As the rock ticket breached the $100 barrier, then the £100 ceiling, and kept climbing, outrage was replaced by sullen acceptance. Customers who used a particular credit card or mobile phone were given priority booking; the best seats were crammed with corporate guests, as only corporations could afford to purchase ‘Gold Circle’ tickets; eventually, that humble South London R&B band from 1963, the Rolling Stones, dared to charge £375 for front-row seats to their 2012 London shows (or £950 if you also opted for the champagne reception – without the band – and three-course dinner). There was, it seemed, no price so high that some fan would not beg to pay it, no field so muddy or vast that people would not queue to fill it.

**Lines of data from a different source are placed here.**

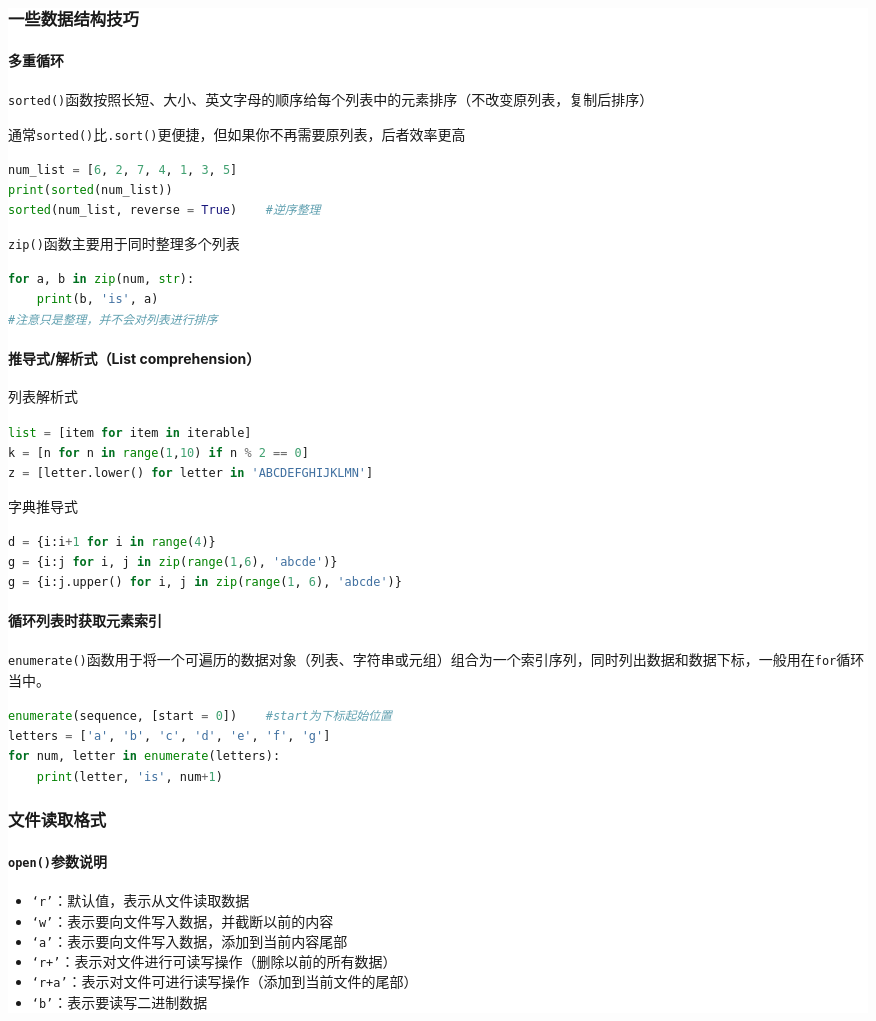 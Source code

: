 

### 一些数据结构技巧

#### 多重循环

`sorted()`函数按照长短、大小、英文字母的顺序给每个列表中的元素排序（不改变原列表，复制后排序）

通常`sorted()`比`.sort()`更便捷，但如果你不再需要原列表，后者效率更高

```python
num_list = [6, 2, 7, 4, 1, 3, 5]
print(sorted(num_list))
sorted(num_list, reverse = True)	#逆序整理
```

`zip()`函数主要用于同时整理多个列表

```python
for a, b in zip(num, str):
	print(b, 'is', a)
#注意只是整理，并不会对列表进行排序
```

#### 推导式/解析式（List comprehension）

列表解析式

```python
list = [item for item in iterable]
k = [n for n in range(1,10) if n % 2 == 0]
z = [letter.lower() for letter in 'ABCDEFGHIJKLMN']
```

字典推导式

```python
d = {i:i+1 for i in range(4)}
g = {i:j for i, j in zip(range(1,6), 'abcde')}
g = {i:j.upper() for i, j in zip(range(1, 6), 'abcde')}
```

#### 循环列表时获取元素索引

`enumerate()`函数用于将一个可遍历的数据对象（列表、字符串或元组）组合为一个索引序列，同时列出数据和数据下标，一般用在`for`循环当中。

```python
enumerate(sequence, [start = 0])	#start为下标起始位置
letters = ['a', 'b', 'c', 'd', 'e', 'f', 'g']
for num, letter in enumerate(letters):
    print(letter, 'is', num+1)
```



### 文件读取格式

#### `open()`参数说明

- `‘r’`：默认值，表示从文件读取数据
- `‘w’`：表示要向文件写入数据，并截断以前的内容
- `‘a’`：表示要向文件写入数据，添加到当前内容尾部
- `‘r+’`：表示对文件进行可读写操作（删除以前的所有数据）
- `‘r+a’`：表示对文件可进行读写操作（添加到当前文件的尾部）
- `‘b’`：表示要读写二进制数据
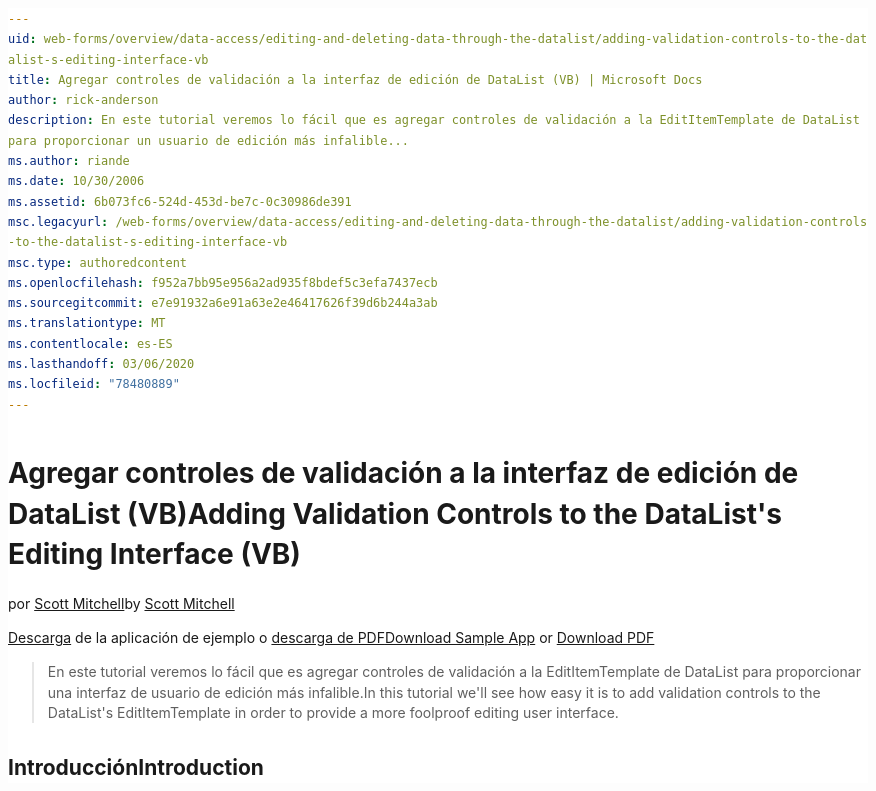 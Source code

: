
 ```yaml
---
uid: web-forms/overview/data-access/editing-and-deleting-data-through-the-datalist/adding-validation-controls-to-the-datalist-s-editing-interface-vb
title: Agregar controles de validación a la interfaz de edición de DataList (VB) | Microsoft Docs
author: rick-anderson
description: En este tutorial veremos lo fácil que es agregar controles de validación a la EditItemTemplate de DataList para proporcionar un usuario de edición más infalible...
ms.author: riande
ms.date: 10/30/2006
ms.assetid: 6b073fc6-524d-453d-be7c-0c30986de391
msc.legacyurl: /web-forms/overview/data-access/editing-and-deleting-data-through-the-datalist/adding-validation-controls-to-the-datalist-s-editing-interface-vb
msc.type: authoredcontent
ms.openlocfilehash: f952a7bb95e956a2ad935f8bdef5c3efa7437ecb
ms.sourcegitcommit: e7e91932a6e91a63e2e46417626f39d6b244a3ab
ms.translationtype: MT
ms.contentlocale: es-ES
ms.lasthandoff: 03/06/2020
ms.locfileid: "78480889"
---
```

# <a name="adding-validation-controls-to-the-datalists-editing-interface-vb"></a><span data-ttu-id="ef068-103">Agregar controles de validación a la interfaz de edición de DataList (VB)</span><span class="sxs-lookup"><span data-stu-id="ef068-103">Adding Validation Controls to the DataList's Editing Interface (VB)</span></span>

<span data-ttu-id="ef068-104">por [Scott Mitchell](https://twitter.com/ScottOnWriting)</span><span class="sxs-lookup"><span data-stu-id="ef068-104">by [Scott Mitchell](https://twitter.com/ScottOnWriting)</span></span>

<span data-ttu-id="ef068-105">[Descarga](https://download.microsoft.com/download/9/c/1/9c1d03ee-29ba-4d58-aa1a-f201dcc822ea/ASPNET_Data_Tutorial_39_VB.exe) de la aplicación de ejemplo o [descarga de PDF](adding-validation-controls-to-the-datalist-s-editing-interface-vb/_static/datatutorial39vb1.pdf)</span><span class="sxs-lookup"><span data-stu-id="ef068-105">[Download Sample App](https://download.microsoft.com/download/9/c/1/9c1d03ee-29ba-4d58-aa1a-f201dcc822ea/ASPNET_Data_Tutorial_39_VB.exe) or [Download PDF](adding-validation-controls-to-the-datalist-s-editing-interface-vb/_static/datatutorial39vb1.pdf)</span></span>

> <span data-ttu-id="ef068-106">En este tutorial veremos lo fácil que es agregar controles de validación a la EditItemTemplate de DataList para proporcionar una interfaz de usuario de edición más infalible.</span><span class="sxs-lookup"><span data-stu-id="ef068-106">In this tutorial we'll see how easy it is to add validation controls to the DataList's EditItemTemplate in order to provide a more foolproof editing user interface.</span></span>

## <a name="introduction"></a><span data-ttu-id="ef068-107">Introducción</span><span class="sxs-lookup"><span data-stu-id="ef068-107">Introduction</span></span>
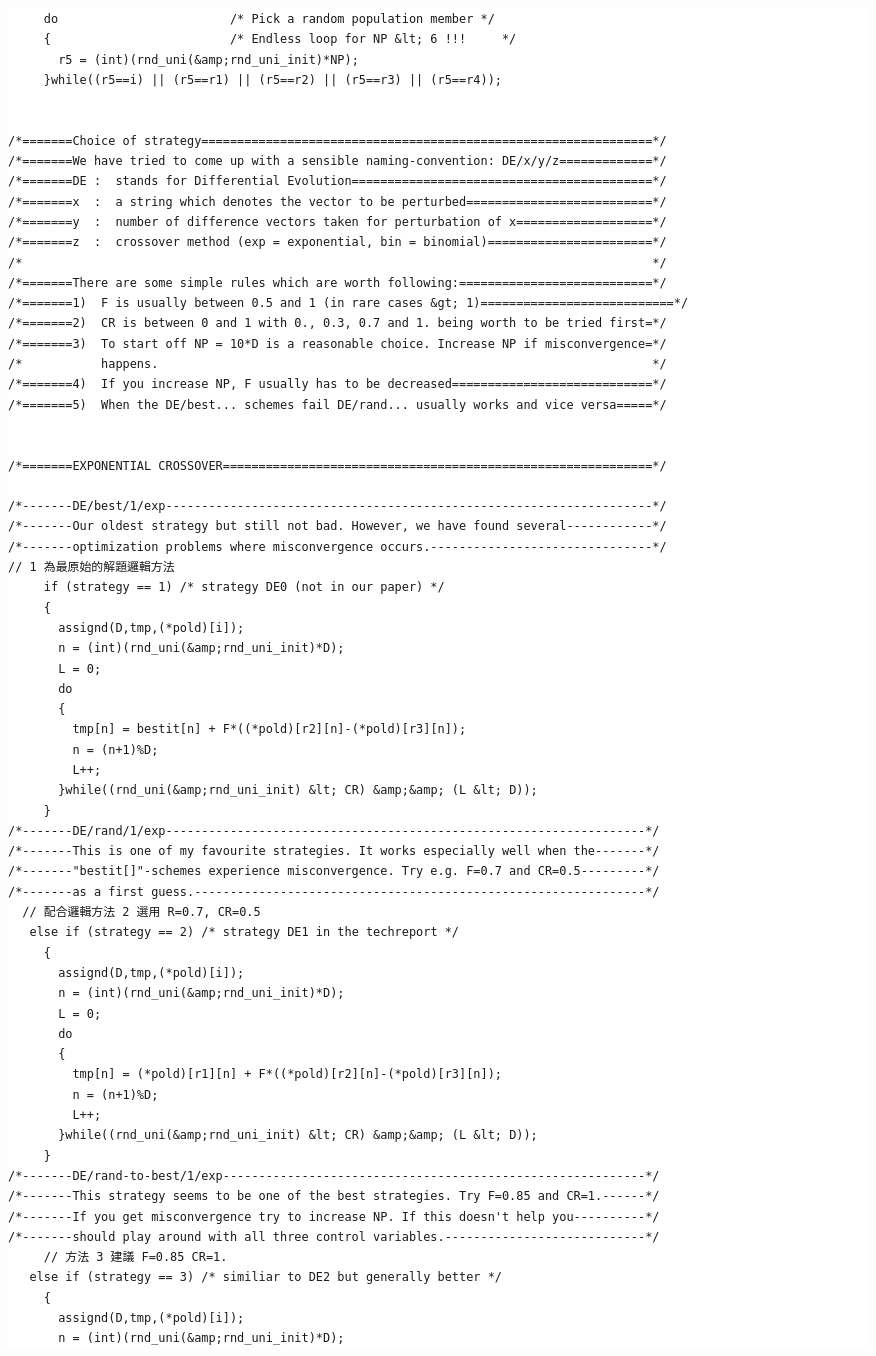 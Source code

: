          do                        /* Pick a random population member */
         {                         /* Endless loop for NP &lt; 6 !!!     */
           r5 = (int)(rnd_uni(&amp;rnd_uni_init)*NP);
         }while((r5==i) || (r5==r1) || (r5==r2) || (r5==r3) || (r5==r4));
    
    
    /*=======Choice of strategy===============================================================*/
    /*=======We have tried to come up with a sensible naming-convention: DE/x/y/z=============*/
    /*=======DE :  stands for Differential Evolution==========================================*/
    /*=======x  :  a string which denotes the vector to be perturbed==========================*/
    /*=======y  :  number of difference vectors taken for perturbation of x===================*/
    /*=======z  :  crossover method (exp = exponential, bin = binomial)=======================*/
    /*                                                                                        */
    /*=======There are some simple rules which are worth following:===========================*/
    /*=======1)  F is usually between 0.5 and 1 (in rare cases &gt; 1)===========================*/
    /*=======2)  CR is between 0 and 1 with 0., 0.3, 0.7 and 1. being worth to be tried first=*/
    /*=======3)  To start off NP = 10*D is a reasonable choice. Increase NP if misconvergence=*/
    /*           happens.                                                                     */
    /*=======4)  If you increase NP, F usually has to be decreased============================*/
    /*=======5)  When the DE/best... schemes fail DE/rand... usually works and vice versa=====*/
    
    
    /*=======EXPONENTIAL CROSSOVER============================================================*/
    
    /*-------DE/best/1/exp--------------------------------------------------------------------*/
    /*-------Our oldest strategy but still not bad. However, we have found several------------*/
    /*-------optimization problems where misconvergence occurs.-------------------------------*/
    // 1 為最原始的解題邏輯方法
         if (strategy == 1) /* strategy DE0 (not in our paper) */
         {
           assignd(D,tmp,(*pold)[i]);
           n = (int)(rnd_uni(&amp;rnd_uni_init)*D);
           L = 0;
           do
           {                       
             tmp[n] = bestit[n] + F*((*pold)[r2][n]-(*pold)[r3][n]);
             n = (n+1)%D;
             L++;
           }while((rnd_uni(&amp;rnd_uni_init) &lt; CR) &amp;&amp; (L &lt; D));
         }
    /*-------DE/rand/1/exp-------------------------------------------------------------------*/
    /*-------This is one of my favourite strategies. It works especially well when the-------*/
    /*-------"bestit[]"-schemes experience misconvergence. Try e.g. F=0.7 and CR=0.5---------*/
    /*-------as a first guess.---------------------------------------------------------------*/
      // 配合邏輯方法 2 選用 R=0.7, CR=0.5
       else if (strategy == 2) /* strategy DE1 in the techreport */
         {
           assignd(D,tmp,(*pold)[i]);
           n = (int)(rnd_uni(&amp;rnd_uni_init)*D);
           L = 0;
           do
           {                       
             tmp[n] = (*pold)[r1][n] + F*((*pold)[r2][n]-(*pold)[r3][n]);
             n = (n+1)%D;
             L++;
           }while((rnd_uni(&amp;rnd_uni_init) &lt; CR) &amp;&amp; (L &lt; D));
         }
    /*-------DE/rand-to-best/1/exp-----------------------------------------------------------*/
    /*-------This strategy seems to be one of the best strategies. Try F=0.85 and CR=1.------*/
    /*-------If you get misconvergence try to increase NP. If this doesn't help you----------*/
    /*-------should play around with all three control variables.----------------------------*/
         // 方法 3 建議 F=0.85 CR=1.
       else if (strategy == 3) /* similiar to DE2 but generally better */
         { 
           assignd(D,tmp,(*pold)[i]);
           n = (int)(rnd_uni(&amp;rnd_uni_init)*D);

  The global exposure of Live Aid, which boosted Queen and U2 into the top rank of live performers, reinforced the idea that music needed to be staged on a vast scale. Increasingly, the purpose of the live concert was not to hear the music you loved, but to say you had been there, and to share the comradeship, in sheets of rain or blistering sunshine, of tens of thousands of your peers. The shows expanded to fill the stadia, with the fireworks and lasers of yesterday supplanted by lavish scenery and special effects worthy of Cecil B. DeMille or Steven Spielberg. These presentations were inordinately expensive to stage, which in turn inflated the ticket price; and the consumer, already committed to the best part of a week’s salary for admission, pledged their allegiance by buying an overpriced T-shirt or baseball cap. These were not just souvenirs, but a vital earnings stream for the stars, whose take from merchandise often exceeded their performance fees.

  Amidst all this excess, popular music edged slowly back towards its roots in entertainment. Stars from the pre-MTV era could still attract consumers who expected nothing more from them than music and nostalgia – tantalising though it is to imagine the likes of Bob Dylan or CSNY breaking into a song-and-dance routine. MTV altered the expectations of its viewers: when they left the comforting glow of their TV sets and ventured into the real world, they wanted to be entertained as they were by television. So pop stars, such as Michael and Janet Jackson, Madonna, New Kids on the Block, Kylie Minogue and Paula Abdul, gave them shows which might have been designed by Busby Berkeley – flawless choreography, startling diversions of trompe l’œil, part circus, part carnival, pure showbiz. Cynical observers noted that some of these stars appeared to be able to cavort around the stage without missing a single note, while sounding altogether less proficient on the rare occasions they simply stood in front of a microphone and sang. It became obvious that many performers were choosing to mime to pre-recorded tapes – and equally obvious that fans didn’t care. What mattered was the spectacle, and its three stages of excitement: anticipation, awareness that you were actually in the presence of a superstar, and the memory of pleasure that may, at the time, have been dampened by the weather, poor visibility, or the unwelcome company of a drunken sociopath. There was no room for foreplay in a stadium: the audience needed climaxes, one after another, each louder and longer than the last.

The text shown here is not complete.